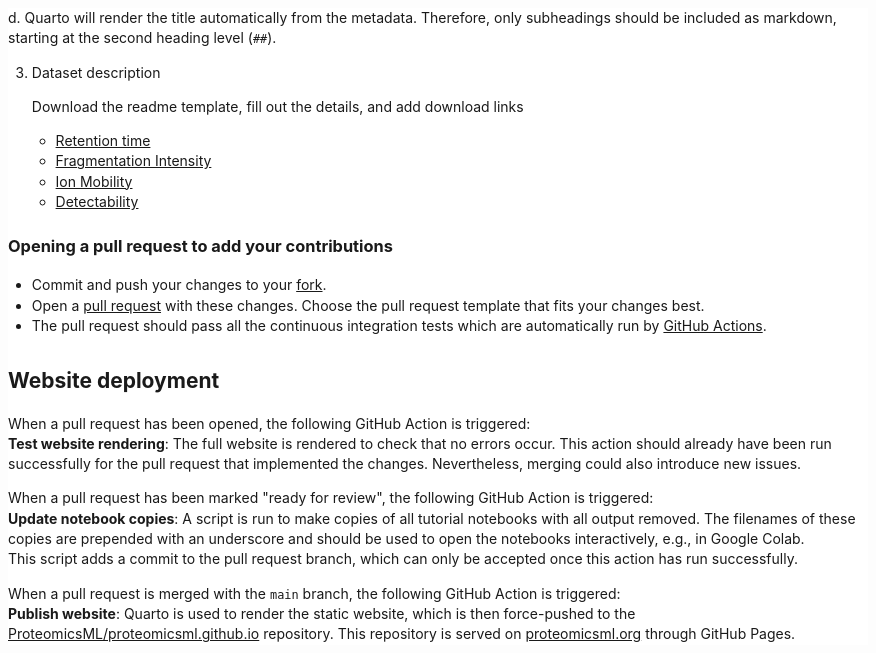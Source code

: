    d. Quarto will render the title automatically from the metadata. Therefore, only
      subheadings should be included as markdown, starting at the second heading level
      (`##`).


3. Dataset description

   Download the readme template, fill out the details, and add download links<br>
   - [Retention time](https://github.com/ProteomicsML/ProteomicsML/tree/main/datasets/_templates/retention-time-template.md?raw=true)<br>
   - [Fragmentation Intensity](https://github.com/ProteomicsML/tree/main/ProteomicsML/datasets/_templates/fragmentation-intensity-template.md?raw=true)<br>
   - [Ion Mobility](https://github.com/ProteomicsML/ProteomicsML/tree/main/datasets/_templates/ion-mobility-template.md?raw=true)<br>
   - [Detectability](https://github.com/ProteomicsML/ProteomicsML/tree/main/datasets/_templates/protein-detectability-template.md?raw=true)<br>


### Opening a pull request to add your contributions

- Commit and push your changes to your
[fork](https://help.github.com/articles/pushing-to-a-remote/).
- Open a
[pull request](https://help.github.com/articles/creating-a-pull-request/)
with these changes. Choose the pull request template that fits your changes best.
- The pull request should pass all the continuous integration tests which are
  automatically run by
  [GitHub Actions](https://github.com/proteomicsml/proteomicsml/actions).


## Website deployment

When a pull request has been opened, the following GitHub Action is triggered:<br>
**Test website rendering**: The full website is rendered to check that no errors
occur. This action should already have been run successfully for the pull
request that implemented the changes. Nevertheless, merging could also introduce
new issues.


When a pull request has been marked "ready for review", the following GitHub Action is
triggered:<br>
**Update notebook copies**: A script is run to make copies of all tutorial
notebooks with all output removed. The filenames of these copies are prepended with
an underscore and should be used to open the notebooks interactively, e.g., in
Google Colab.<br>
This script adds a commit to the pull request branch, which can only be accepted
once this action has run successfully.


When a pull request is merged with the `main` branch, the following GitHub Action is
triggered:<br>
**Publish website**: Quarto is used to render the static website, which is then
force-pushed to the [ProteomicsML/proteomicsml.github.io](https://github.com/ProteomicsML/proteomicsml.github.io)
repository. This repository is served on [proteomicsml.org](https://www.proteomicsml.org/)
through GitHub Pages.
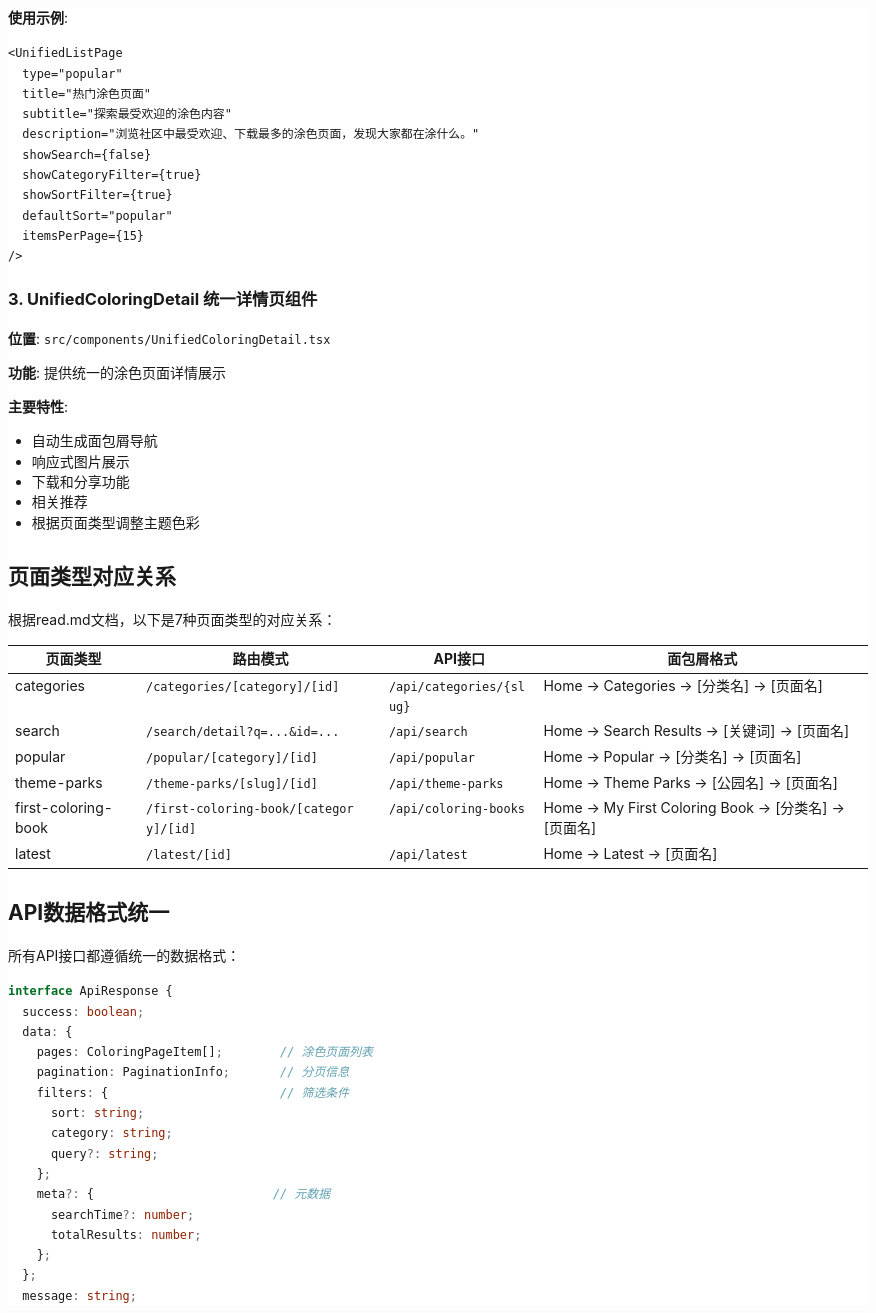 **使用示例**:
```tsx
<UnifiedListPage
  type="popular"
  title="热门涂色页面"
  subtitle="探索最受欢迎的涂色内容"
  description="浏览社区中最受欢迎、下载最多的涂色页面，发现大家都在涂什么。"
  showSearch={false}
  showCategoryFilter={true}
  showSortFilter={true}
  defaultSort="popular"
  itemsPerPage={15}
/>
```

### 3. UnifiedColoringDetail 统一详情页组件

**位置**: `src/components/UnifiedColoringDetail.tsx`

**功能**: 提供统一的涂色页面详情展示

**主要特性**:
- 自动生成面包屑导航
- 响应式图片展示
- 下载和分享功能
- 相关推荐
- 根据页面类型调整主题色彩

## 页面类型对应关系

根据read.md文档，以下是7种页面类型的对应关系：

| 页面类型 | 路由模式 | API接口 | 面包屑格式 |
|---------|---------|---------|-----------|
| categories | `/categories/[category]/[id]` | `/api/categories/{slug}` | Home -> Categories -> [分类名] -> [页面名] |
| search | `/search/detail?q=...&id=...` | `/api/search` | Home -> Search Results -> [关键词] -> [页面名] |
| popular | `/popular/[category]/[id]` | `/api/popular` | Home -> Popular -> [分类名] -> [页面名] |
| theme-parks | `/theme-parks/[slug]/[id]` | `/api/theme-parks` | Home -> Theme Parks -> [公园名] -> [页面名] |
| first-coloring-book | `/first-coloring-book/[category]/[id]` | `/api/coloring-books` | Home -> My First Coloring Book -> [分类名] -> [页面名] |
| latest | `/latest/[id]` | `/api/latest` | Home -> Latest -> [页面名] |

## API数据格式统一

所有API接口都遵循统一的数据格式：

```typescript
interface ApiResponse {
  success: boolean;
  data: {
    pages: ColoringPageItem[];        // 涂色页面列表
    pagination: PaginationInfo;       // 分页信息
    filters: {                        // 筛选条件
      sort: string;
      category: string;
      query?: string;
    };
    meta?: {                         // 元数据
      searchTime?: number;
      totalResults: number;
    };
  };
  message: string;
```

···

### Exercise requirements
The answer should contain only the lines from the beginning of the material above through the line with "3. Dataset description", retyped exactly, with the pictures removed.

### Answer to the exercise
Source code

:    d. Quarto will render the title automatically from the metadata. Therefore, only
      subheadings should be included as markdown, starting at the second heading level
      (`##`).


3. Dataset description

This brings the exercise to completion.